Records contained in a dataset
◆ ◆ ◆ ◆

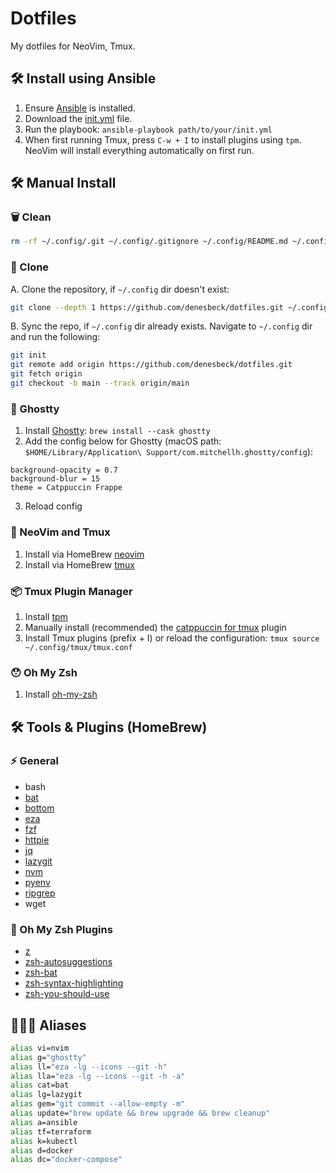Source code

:# Dotfiles

My dotfiles for NeoVim, Tmux.

## 🛠 Install using Ansible

1. Ensure [Ansible](https://docs.ansible.com/ansible/latest/installation_guide/intro_installation.html#installing-and-upgrading-ansible) is installed.
2. Download the [init.yml](./init.yml) file.
3. Run the playbook: `ansible-playbook path/to/your/init.yml`
4. When first running Tmux, press `C-w + I` to install plugins using `tpm`. NeoVim will install everything automatically on first run.

## 🛠 Manual Install

### 🗑️ Clean

```bash
rm -rf ~/.config/.git ~/.config/.gitignore ~/.config/README.md ~/.config/init.yml ~/.config/nvim ~/.local/share/nvim ~/.local/state/nvim ~/.cache/nvim ~/.config/tmux/tmux.conf ~/.tmux
```

### 💾 Clone

A. Clone the repository, if `~/.config` dir doesn't exist:

```bash
git clone --depth 1 https://github.com/denesbeck/dotfiles.git ~/.config
```

B. Sync the repo, if `~/.config` dir already exists. Navigate to `~/.config` dir and run the following:

```bash
git init
git remote add origin https://github.com/denesbeck/dotfiles.git
git fetch origin
git checkout -b main --track origin/main
```

### 👻 Ghostty

1. Install [Ghostty](https://ghostty.org/): `brew install --cask ghostty`
2. Add the config below for Ghostty (macOS path: `$HOME/Library/Application\ Support/com.mitchellh.ghostty/config`):

```
background-opacity = 0.7
background-blur = 15
theme = Catppuccin Frappe
```

3. Reload config

### 🚀 NeoVim and Tmux

1. Install via HomeBrew [neovim](https://github.com/neovim/neovim)
2. Install via HomeBrew [tmux](https://github.com/tmux/tmux)

### 📦 Tmux Plugin Manager

1. Install [tpm](https://github.com/tmux-plugins/tpm)
2. Manually install (recommended) the [catppuccin for tmux](https://github.com/catppuccin/tmux) plugin
3. Install Tmux plugins (prefix + I) or reload the configuration: `tmux source ~/.config/tmux/tmux.conf`

### 😯 Oh My Zsh

1. Install [oh-my-zsh](https://ohmyz.sh/)

## 🛠️ Tools & Plugins (HomeBrew)

### ⚡ General

- bash
- [bat](https://github.com/sharkdp/bat)
- [bottom](https://github.com/ClementTsang/bottom)
- [eza](https://eza.rocks/)
- [fzf](https://github.com/junegunn/fzf)
- [httpie](https://httpie.io/)
- [jq](https://github.com/jqlang/jq)
- [lazygit](https://github.com/jesseduffield/lazygit)
- [nvm](https://github.com/nvm-sh/nvm)
- [pyenv](https://github.com/pyenv/pyenv)
- [ripgrep](https://github.com/BurntSushi/ripgrep)
- wget

### 🔌 Oh My Zsh Plugins

- [z](https://github.com/ohmyzsh/ohmyzsh/tree/master/plugins/z)
- [zsh-autosuggestions](https://github.com/zsh-users/zsh-autosuggestions)
- [zsh-bat](https://github.com/fdellwing/zsh-bat)
- [zsh-syntax-highlighting](https://github.com/zsh-users/zsh-syntax-highlighting)
- [zsh-you-should-use](https://github.com/MichaelAquilina/zsh-you-should-use)

## 🧙🏻‍♂️ Aliases

```bash
alias vi=nvim
alias g="ghostty"
alias ll="eza -lg --icons --git -h"
alias lla="eza -lg --icons --git -h -a"
alias cat=bat
alias lg=lazygit
alias gem="git commit --allow-empty -m"
alias update="brew update && brew upgrade && brew cleanup"
alias a=ansible
alias tf=terraform
alias k=kubectl
alias d=docker
alias dc="docker-compose"
```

◆ ◆ ◆ ◆

*Your goal:* Give every entry again verbatim, with no pictures.

*Result below:*
Source code

:# Dotfiles

My dotfiles for NeoVim, Tmux.

## 🛠 Install using Ansible

1. Ensure [Ansible](https://docs.ansible.com/ansible/latest/installation_guide/intro_installation.html#installing-and-upgrading-ansible) is installed.
2. Download the [init.yml](./init.yml) file.
3. Run the playbook: `ansible-playbook path/to/your/init.yml`
4. When first running Tmux, press `C-w + I` to install plugins using `tpm`. NeoVim will install everything automatically on first run.

## 🛠 Manual Install

### 🗑️ Clean

```bash
rm -rf ~/.config/.git ~/.config/.gitignore ~/.config/README.md ~/.config/init.yml ~/.config/nvim ~/.local/share/nvim ~/.local/state/nvim ~/.cache/nvim ~/.config/tmux/tmux.conf ~/.tmux
```

### 💾 Clone

A. Clone the repository, if `~/.config` dir doesn't exist:

```bash
git clone --depth 1 https://github.com/denesbeck/dotfiles.git ~/.config
```

B. Sync the repo, if `~/.config` dir already exists. Navigate to `~/.config` dir and run the following:

```bash
git init
git remote add origin https://github.com/denesbeck/dotfiles.git
git fetch origin
git checkout -b main --track origin/main
```

### 👻 Ghostty

1. Install [Ghostty](https://ghostty.org/): `brew install --cask ghostty`
2. Add the config below for Ghostty (macOS path: `$HOME/Library/Application\ Support/com.mitchellh.ghostty/config`):

```
background-opacity = 0.7
background-blur = 15
theme = Catppuccin Frappe
```

3. Reload config

### 🚀 NeoVim and Tmux

1. Install via HomeBrew [neovim](https://github.com/neovim/neovim)
2. Install via HomeBrew [tmux](https://github.com/tmux/tmux)

### 📦 Tmux Plugin Manager

1. Install [tpm](https://github.com/tmux-plugins/tpm)
2. Manually install (recommended) the [catppuccin for tmux](https://github.com/catppuccin/tmux) plugin
3. Install Tmux plugins (prefix + I) or reload the configuration: `tmux source ~/.config/tmux/tmux.conf`

### 😯 Oh My Zsh

1. Install [oh-my-zsh](https://ohmyz.sh/)

## 🛠️ Tools & Plugins (HomeBrew)

### ⚡ General

- bash
- [bat](https://github.com/sharkdp/bat)
- [bottom](https://github.com/ClementTsang/bottom)
- [eza](https://eza.rocks/)
- [fzf](https://github.com/junegunn/fzf)
- [httpie](https://httpie.io/)
- [jq](https://github.com/jqlang/jq)
- [lazygit](https://github.com/jesseduffield/lazygit)
- [nvm](https://github.com/nvm-sh/nvm)
- [pyenv](https://github.com/pyenv/pyenv)
- [ripgrep](https://github.com/BurntSushi/ripgrep)
- wget

### 🔌 Oh My Zsh Plugins

- [z](https://github.com/ohmyzsh/ohmyzsh/tree/master/plugins/z)
- [zsh-autosuggestions](https://github.com/zsh-users/zsh-autosuggestions)
- [zsh-bat](https://github.com/fdellwing/zsh-bat)
- [zsh-syntax-highlighting](https://github.com/zsh-users/zsh-syntax-highlighting)
- [zsh-you-should-use](https://github.com/MichaelAquilina/zsh-you-should-use)

## 🧙🏻‍♂️ Aliases

```bash
alias vi=nvim
alias g="ghostty"
alias ll="eza -lg --icons --git -h"
alias lla="eza -lg --icons --git -h -a"
alias cat=bat
alias lg=lazygit
alias gem="git commit --allow-empty -m"
alias update="brew update && brew upgrade && brew cleanup"
alias a=ansible
alias tf=terraform
alias k=kubectl
alias d=docker
alias dc="docker-compose"
```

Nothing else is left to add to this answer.